Section 416 of the Nuovo Codice di Commercio of Italy is as follows:

"In the contract of carriage by railway stipulations that exclude or limit the obligations or the responsibilities by §§ 392, 393, 394, 400, 402, 403, 404, 405, 407, 408, 411 and 415, are null and of no effect, even if permitted by general or special rules except when, in consideration of the limitation of liability, there should be correspondingly offered by special rates a diminution in price from the price established in the ordinary rates."

This code contains two other sections which are also made by the Court of Cassation the basis of its argument for a decision in favor of our contention. Section 491 relates to that well-known article of the Continental maritime law, whereby owners of vessels can relieve themselves of their personal responsibility for the acts of the master or other agents by abandoning the vessel to the creditors. The other section is 618, wherein barratry is allowed to be made a subject of insurance. Those sections being as above stated, and the spirit of the law being as above shown, a case came up directly on the point, and was decided in favor of the views taken by the appellants herein, in the first instance and subsequently by the Court of Appeals of Lucca, on the 16th of October, 1885, and then by the Court of Cassation on the 14th of June, 1886. The following is a translation of an extract from the judgment in the Court of Cassation:

"All that is to be examined is, if in a contract for maritime transportation, a stipulation that exempts or limits the responsibility of the owner of the vessel for the default or negligence of the master or of the crew, is valid and obligatory; in other words, if the clause inserted in the bill of lading by which it is agreed that the owner of the vessel is not to be responsible for the default or negligence of the master or of the crew is valid and obligatory.

"Such question was resolved by the court hearing the merits in the sense sustaining the validity.

"Indeed there is no disposition of law from which there could be inferred, whether indirectly or by analogy, a prohibition of the stipulation mentioned."

In Holland the liability of common carriers is laid down in § 91, of the Code of Commerce. "Carriers and masters of ships are responsible for all damage to the wares and merchandise transported by them, except what is caused by the nature of the goods, by the act of God, or by negligence of the sender." This section is expressly made applicable only to carriers by land and inland navigation. No such strict liability is, by the terms of the statute, imposed on other carriers.

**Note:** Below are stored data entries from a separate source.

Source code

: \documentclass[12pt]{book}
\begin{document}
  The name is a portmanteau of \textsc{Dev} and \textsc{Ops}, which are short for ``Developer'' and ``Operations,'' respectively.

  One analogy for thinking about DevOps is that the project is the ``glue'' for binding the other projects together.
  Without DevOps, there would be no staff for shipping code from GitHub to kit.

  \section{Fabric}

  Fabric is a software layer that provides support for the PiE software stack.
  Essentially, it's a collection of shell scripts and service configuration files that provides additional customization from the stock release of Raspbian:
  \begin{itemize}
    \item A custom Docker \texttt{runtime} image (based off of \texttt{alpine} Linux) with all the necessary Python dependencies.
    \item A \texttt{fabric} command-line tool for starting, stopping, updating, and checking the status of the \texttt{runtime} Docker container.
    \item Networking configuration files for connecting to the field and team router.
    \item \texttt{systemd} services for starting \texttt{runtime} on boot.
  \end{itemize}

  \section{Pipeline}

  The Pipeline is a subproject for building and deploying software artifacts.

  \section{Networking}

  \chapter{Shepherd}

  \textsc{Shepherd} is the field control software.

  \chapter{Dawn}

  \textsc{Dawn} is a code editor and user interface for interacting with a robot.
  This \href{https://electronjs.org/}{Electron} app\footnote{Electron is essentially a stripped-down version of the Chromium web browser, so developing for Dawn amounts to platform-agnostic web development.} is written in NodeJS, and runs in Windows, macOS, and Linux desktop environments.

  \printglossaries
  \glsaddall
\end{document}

Even as to those carriers to whom this section is applicable, the Court of Appeals in a decision of the 21st June, 1861, held that parties were entirely at liberty to limit the strict liability imposed by law, and that such contracts were not against public policy. See 2 Cremers Aanteekeningen op de Nederlandische Wetboeken, 111, pl. 977. This decision has been followed repeatedly by other courts. Utrecht, 24th March, 1874, Weekblad van het Recht, No. 3732. Rotterdam, 29th January, 1881, Paleis van Justitie, 1881, No. 17.

(5) The point now raised is not controlled by decisions of this court. The two which bear most directly on the question are Railroad Co. v. Lockwood, 17 Wall. 357, and Hart v. Pennsylvania Railroad, 112 U.S. 331.

These cases both differ from the case at bar in the fact (whatever may be its significance) that the carriers were inland carriers, railroad companies exercising their functions under public authority.

They differ from each other in the fact that in the earliest, a stipulation in the contract of carriage for an exemption from liability for negligence was held void; in the other, such a stipulation was held valid.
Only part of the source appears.